Wednesday, April 1, 2009


Investigators with Infowar Monitor have recently exposed a vast spy system dubbed GhostNet which has been gathering intelligence information from over 1200 government, military, and NGO computers across 103 countries, mostly in South and Southeast Asia. The system is based almost entirely in China, but it is yet unclear whether it is the work of the Chinese government, independent Chinese citizens, or some outside organization.
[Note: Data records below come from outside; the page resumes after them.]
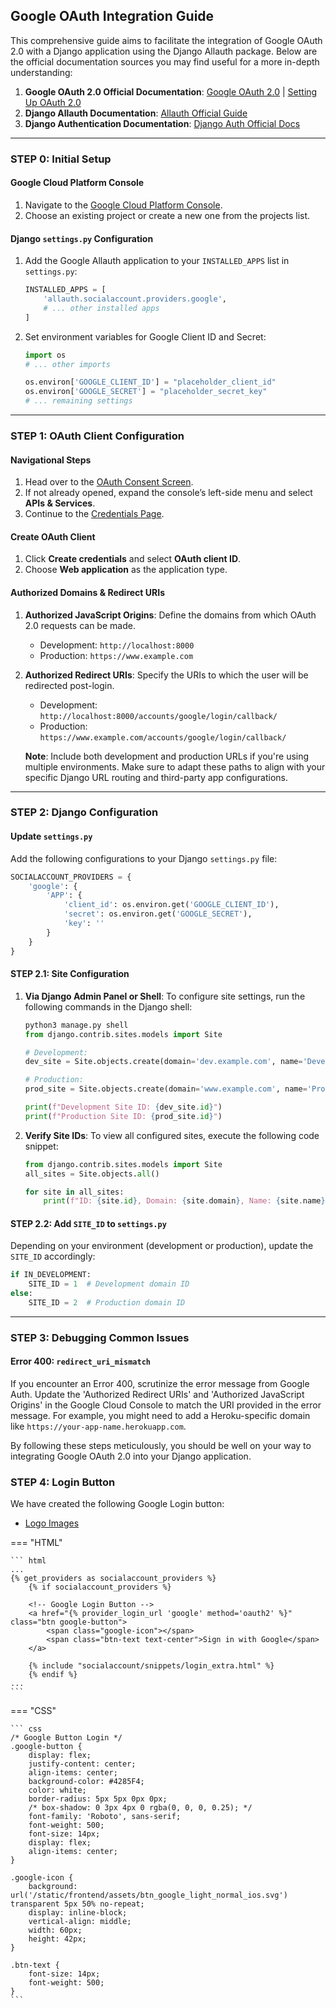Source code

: ## Google OAuth Integration Guide

This comprehensive guide aims to facilitate the integration of Google OAuth 2.0 with a Django application using the Django Allauth package. Below are the official documentation sources you may find useful for a more in-depth understanding:

1. **Google OAuth 2.0 Official Documentation**: [Google OAuth 2.0](https://developers.google.com/identity/protocols/oauth2) | [Setting Up OAuth 2.0](https://support.google.com/cloud/answer/6158849?hl=en)
2. **Django Allauth Documentation**: [Allauth Official Guide](https://django-allauth.readthedocs.io/en/latest/index.html)
3. **Django Authentication Documentation**: [Django Auth Official Docs](https://docs.djangoproject.com/en/3.2/topics/auth/)

---

### STEP 0: Initial Setup

#### Google Cloud Platform Console
1. Navigate to the [Google Cloud Platform Console](https://console.cloud.google.com/).
2. Choose an existing project or create a new one from the projects list.

#### Django `settings.py` Configuration
1. Add the Google Allauth application to your `INSTALLED_APPS` list in `settings.py`:
    ```python
    INSTALLED_APPS = [
        'allauth.socialaccount.providers.google',
        # ... other installed apps
    ]
    ```

2. Set environment variables for Google Client ID and Secret:
    ```python
    import os
    # ... other imports

    os.environ['GOOGLE_CLIENT_ID'] = "placeholder_client_id"
    os.environ['GOOGLE_SECRET'] = "placeholder_secret_key"
    # ... remaining settings
    ```

---

### STEP 1: OAuth Client Configuration

#### Navigational Steps
1. Head over to the [OAuth Consent Screen](https://console.cloud.google.com/apis/credentials/consent).
2. If not already opened, expand the console’s left-side menu and select **APIs & Services**.
3. Continue to the [Credentials Page](https://console.developers.google.com/apis/credentials).

#### Create OAuth Client
1. Click **Create credentials** and select **OAuth client ID**.
2. Choose **Web application** as the application type.

#### Authorized Domains & Redirect URIs
1. **Authorized JavaScript Origins**: Define the domains from which OAuth 2.0 requests can be made.
    - Development: `http://localhost:8000`
    - Production: `https://www.example.com`
  
2. **Authorized Redirect URIs**: Specify the URIs to which the user will be redirected post-login.
    - Development: `http://localhost:8000/accounts/google/login/callback/`
    - Production: `https://www.example.com/accounts/google/login/callback/`

    **Note**: Include both development and production URLs if you're using multiple environments. Make sure to adapt these paths to align with your specific Django URL routing and third-party app configurations.

---

### STEP 2: Django Configuration

#### Update `settings.py`

Add the following configurations to your Django `settings.py` file:

```python
SOCIALACCOUNT_PROVIDERS = {
    'google': {
        'APP': {
            'client_id': os.environ.get('GOOGLE_CLIENT_ID'),
            'secret': os.environ.get('GOOGLE_SECRET'),
            'key': ''
        }
    }
}
```

#### STEP 2.1: Site Configuration

1. **Via Django Admin Panel or Shell**: To configure site settings, run the following commands in the Django shell:
    ```python
    python3 manage.py shell
    from django.contrib.sites.models import Site

    # Development:
    dev_site = Site.objects.create(domain='dev.example.com', name='Development Site')

    # Production:
    prod_site = Site.objects.create(domain='www.example.com', name='Production Site')

    print(f"Development Site ID: {dev_site.id}")
    print(f"Production Site ID: {prod_site.id}")
    ```

2. **Verify Site IDs**: To view all configured sites, execute the following code snippet:
    ```python
    from django.contrib.sites.models import Site
    all_sites = Site.objects.all()

    for site in all_sites:
        print(f"ID: {site.id}, Domain: {site.domain}, Name: {site.name}")
    ```

#### STEP 2.2: Add `SITE_ID` to `settings.py`

Depending on your environment (development or production), update the `SITE_ID` accordingly:

```python
if IN_DEVELOPMENT:
    SITE_ID = 1  # Development domain ID
else:
    SITE_ID = 2  # Production domain ID
```

---

### STEP 3: Debugging Common Issues

#### Error 400: `redirect_uri_mismatch`
If you encounter an Error 400, scrutinize the error message from Google Auth. Update the 'Authorized Redirect URIs' and 'Authorized JavaScript Origins' in the Google Cloud Console to match the URI provided in the error message. For example, you might need to add a Heroku-specific domain like `https://your-app-name.herokuapp.com`.

By following these steps meticulously, you should be well on your way to integrating Google OAuth 2.0 into your Django application.

### STEP 4: Login Button

We have created the following Google Login button:

- [Logo Images](https://developers.google.com/identity/branding-guidelines)

=== "HTML"

    ``` html
    ...
    {% get_providers as socialaccount_providers %}
        {% if socialaccount_providers %}

        <!-- Google Login Button -->
        <a href="{% provider_login_url 'google' method='oauth2' %}" class="btn google-button">
            <span class="google-icon"></span>
            <span class="btn-text text-center">Sign in with Google</span>
        </a>

        {% include "socialaccount/snippets/login_extra.html" %}
        {% endif %}
    ...
    ```

=== "CSS"

    ``` css
    /* Google Button Login */
    .google-button {
        display: flex;
        justify-content: center;
        align-items: center;
        background-color: #4285F4;
        color: white;
        border-radius: 5px 5px 0px 0px;
        /* box-shadow: 0 3px 4px 0 rgba(0, 0, 0, 0.25); */
        font-family: 'Roboto', sans-serif;
        font-weight: 500;
        font-size: 14px;
        display: flex;
        align-items: center;
    }

    .google-icon {
        background: url('/static/frontend/assets/btn_google_light_normal_ios.svg') transparent 5px 50% no-repeat;
        display: inline-block;
        vertical-align: middle;
        width: 60px;
        height: 42px;
    }

    .btn-text {
        font-size: 14px;
        font-weight: 500;
    }
    ```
A recent New York Times article on the system is full of spooky facts, such as evidence of the system's use against the Dalai Lama and the Tibetan rights movement, and descriptions of its capacities including the ability to activate infected computers' audio and visual recording equipment to covertly eavesdrop on their surroundings.

View the 53-page report detailing the GhostNet investigation here.

Wednesday, March 25, 2009

Kowloon Walled City

Found a fantastic blog post on Coilhouse (go read for more details and nifty video), on Kowloon Walled City-- a dystopian monolith of overgrown urbanization which existed in anarchic limbo in the middle of Hong Kong between 1945 and 1993.

Kowloon's bizarre state of lawlessness attracted thousands of people-- drug dealers, unlicensed dentists, entrepreneurs, refugees-- and the city's population boomed to a high of 50,000, making it one of the most densely populated areas on the planet. Thousands of makeshift expansions were built to cope with the growing population, and the city developed into 14-story monolith, a place where sunlight rarely reached street level and denizens drilled down to tap into water pipes from surrounding regions of Hong Kong. The city was evacuated in the early 90's and demolished in 1993, but its legacy now lives on in popular culture-- it is the basis of dozens of dystopian cities created in movies, books, and video games. Quality of life and sanitation were poor, but the reported crime rate was low, and many small shop owners found it a city of unique opportunity.

Wednesday, March 18, 2009

Tom Gauld on Flickr

Tom Gauld has recently started a flickr stream, mostly for the ballpoint pen cartoons he draws for the Guardian; also check out more art on his website. Some of my favorites include this, this, this, and this.

Monday, January 12, 2009

Café Le Sélect

Rick Tulka on Flickr: lovely drawings of patrons at a French cafe. Some of my favorites so far are here, here, here, and here. I swear that first one is one of my professors.